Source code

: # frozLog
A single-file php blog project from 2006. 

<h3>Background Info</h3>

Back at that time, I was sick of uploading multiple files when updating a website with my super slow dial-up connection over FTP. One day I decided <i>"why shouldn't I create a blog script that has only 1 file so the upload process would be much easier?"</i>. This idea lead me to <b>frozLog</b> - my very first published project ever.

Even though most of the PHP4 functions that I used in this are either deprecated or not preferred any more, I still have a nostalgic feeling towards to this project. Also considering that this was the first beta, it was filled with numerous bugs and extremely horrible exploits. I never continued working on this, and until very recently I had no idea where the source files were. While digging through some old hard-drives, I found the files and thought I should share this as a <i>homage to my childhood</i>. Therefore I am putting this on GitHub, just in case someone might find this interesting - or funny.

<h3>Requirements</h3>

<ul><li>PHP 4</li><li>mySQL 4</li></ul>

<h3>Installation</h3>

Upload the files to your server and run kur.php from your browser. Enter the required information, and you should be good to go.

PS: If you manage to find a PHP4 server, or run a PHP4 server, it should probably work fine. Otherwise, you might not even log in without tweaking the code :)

*THE TASK*.
From the first line to the last, transcribe the records exactly.

*TASK OUTPUT*.
Source code

: # frozLog
A single-file php blog project from 2006. 

<h3>Background Info</h3>

Back at that time, I was sick of uploading multiple files when updating a website with my super slow dial-up connection over FTP. One day I decided <i>"why shouldn't I create a blog script that has only 1 file so the upload process would be much easier?"</i>. This idea lead me to <b>frozLog</b> - my very first published project ever.

Even though most of the PHP4 functions that I used in this are either deprecated or not preferred any more, I still have a nostalgic feeling towards to this project. Also considering that this was the first beta, it was filled with numerous bugs and extremely horrible exploits. I never continued working on this, and until very recently I had no idea where the source files were. While digging through some old hard-drives, I found the files and thought I should share this as a <i>homage to my childhood</i>. Therefore I am putting this on GitHub, just in case someone might find this interesting - or funny.

<h3>Requirements</h3>

<ul><li>PHP 4</li><li>mySQL 4</li></ul>

<h3>Installation</h3>

Upload the files to your server and run kur.php from your browser. Enter the required information, and you should be good to go.

PS: If you manage to find a PHP4 server, or run a PHP4 server, it should probably work fine. Otherwise, you might not even log in without tweaking the code :)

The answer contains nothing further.